The result should be an exact copy of every record, with no pictures kept.

START Exercise inputs

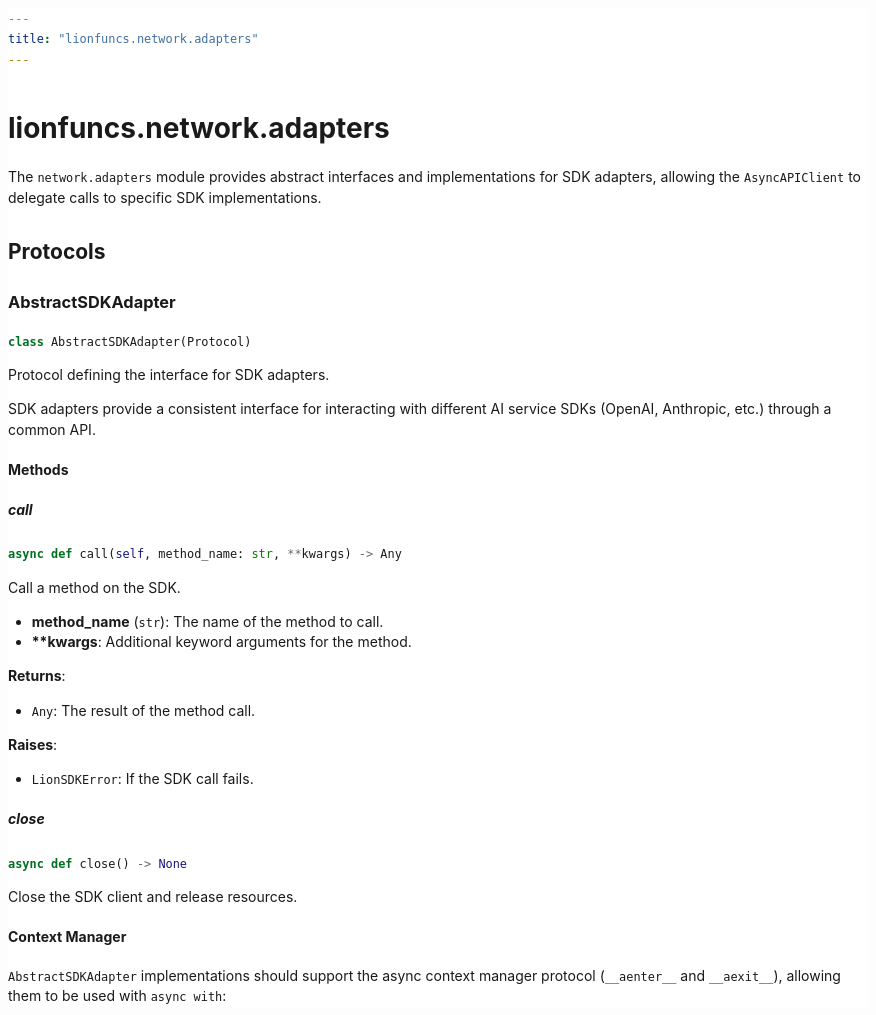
 ```yaml
---
title: "lionfuncs.network.adapters"
---
```


# lionfuncs.network.adapters

The `network.adapters` module provides abstract interfaces and implementations
for SDK adapters, allowing the `AsyncAPIClient` to delegate calls to specific
SDK implementations.

## Protocols

### AbstractSDKAdapter

```python
class AbstractSDKAdapter(Protocol)
```

Protocol defining the interface for SDK adapters.

SDK adapters provide a consistent interface for interacting with different AI
service SDKs (OpenAI, Anthropic, etc.) through a common API.

#### Methods

##### call

```python
async def call(self, method_name: str, **kwargs) -> Any
```

Call a method on the SDK.

- **method_name** (`str`): The name of the method to call.
- **\*\*kwargs**: Additional keyword arguments for the method.

**Returns**:

- `Any`: The result of the method call.

**Raises**:

- `LionSDKError`: If the SDK call fails.

##### close

```python
async def close() -> None
```

Close the SDK client and release resources.

#### Context Manager

`AbstractSDKAdapter` implementations should support the async context manager
protocol (`__aenter__` and `__aexit__`), allowing them to be used with
`async with`:
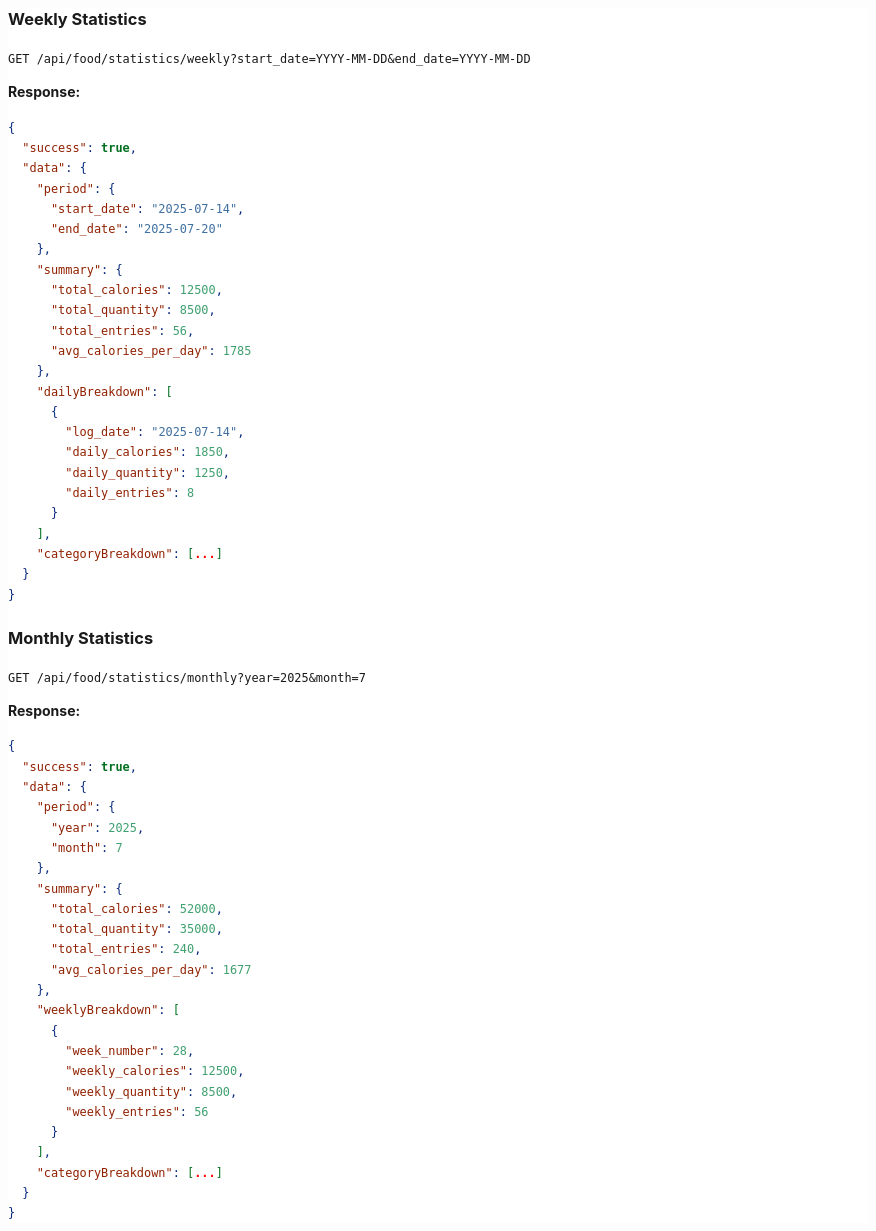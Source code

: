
 ```json
```

### Weekly Statistics
```
GET /api/food/statistics/weekly?start_date=YYYY-MM-DD&end_date=YYYY-MM-DD
```
**Response:**
```json
{
  "success": true,
  "data": {
    "period": {
      "start_date": "2025-07-14",
      "end_date": "2025-07-20"
    },
    "summary": {
      "total_calories": 12500,
      "total_quantity": 8500,
      "total_entries": 56,
      "avg_calories_per_day": 1785
    },
    "dailyBreakdown": [
      {
        "log_date": "2025-07-14",
        "daily_calories": 1850,
        "daily_quantity": 1250,
        "daily_entries": 8
      }
    ],
    "categoryBreakdown": [...]
  }
}
```

### Monthly Statistics
```
GET /api/food/statistics/monthly?year=2025&month=7
```
**Response:**
```json
{
  "success": true,
  "data": {
    "period": {
      "year": 2025,
      "month": 7
    },
    "summary": {
      "total_calories": 52000,
      "total_quantity": 35000,
      "total_entries": 240,
      "avg_calories_per_day": 1677
    },
    "weeklyBreakdown": [
      {
        "week_number": 28,
        "weekly_calories": 12500,
        "weekly_quantity": 8500,
        "weekly_entries": 56
      }
    ],
    "categoryBreakdown": [...]
  }
}
```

END Exercise inputs

The answer »
 ```yaml
---
title: "lionfuncs.network.adapters"
---
```


# lionfuncs.network.adapters

The `network.adapters` module provides abstract interfaces and implementations
for SDK adapters, allowing the `AsyncAPIClient` to delegate calls to specific
SDK implementations.

## Protocols

### AbstractSDKAdapter

```python
class AbstractSDKAdapter(Protocol)
```

Protocol defining the interface for SDK adapters.

SDK adapters provide a consistent interface for interacting with different AI
service SDKs (OpenAI, Anthropic, etc.) through a common API.

#### Methods

##### call

```python
async def call(self, method_name: str, **kwargs) -> Any
```

Call a method on the SDK.

- **method_name** (`str`): The name of the method to call.
- **\*\*kwargs**: Additional keyword arguments for the method.

**Returns**:

- `Any`: The result of the method call.

**Raises**:

- `LionSDKError`: If the SDK call fails.

##### close

```python
async def close() -> None
```

Close the SDK client and release resources.

#### Context Manager

`AbstractSDKAdapter` implementations should support the async context manager
protocol (`__aenter__` and `__aexit__`), allowing them to be used with
`async with`:
Source code

:
 ```json
```

### Weekly Statistics
```
GET /api/food/statistics/weekly?start_date=YYYY-MM-DD&end_date=YYYY-MM-DD
```
**Response:**
```json
{
  "success": true,
  "data": {
    "period": {
      "start_date": "2025-07-14",
      "end_date": "2025-07-20"
    },
    "summary": {
      "total_calories": 12500,
      "total_quantity": 8500,
      "total_entries": 56,
      "avg_calories_per_day": 1785
    },
    "dailyBreakdown": [
      {
        "log_date": "2025-07-14",
        "daily_calories": 1850,
        "daily_quantity": 1250,
        "daily_entries": 8
      }
    ],
    "categoryBreakdown": [...]
  }
}
```

### Monthly Statistics
```
GET /api/food/statistics/monthly?year=2025&month=7
```
**Response:**
```json
{
  "success": true,
  "data": {
    "period": {
      "year": 2025,
      "month": 7
    },
    "summary": {
      "total_calories": 52000,
      "total_quantity": 35000,
      "total_entries": 240,
      "avg_calories_per_day": 1677
    },
    "weeklyBreakdown": [
      {
        "week_number": 28,
        "weekly_calories": 12500,
        "weekly_quantity": 8500,
        "weekly_entries": 56
      }
    ],
    "categoryBreakdown": [...]
  }
}
```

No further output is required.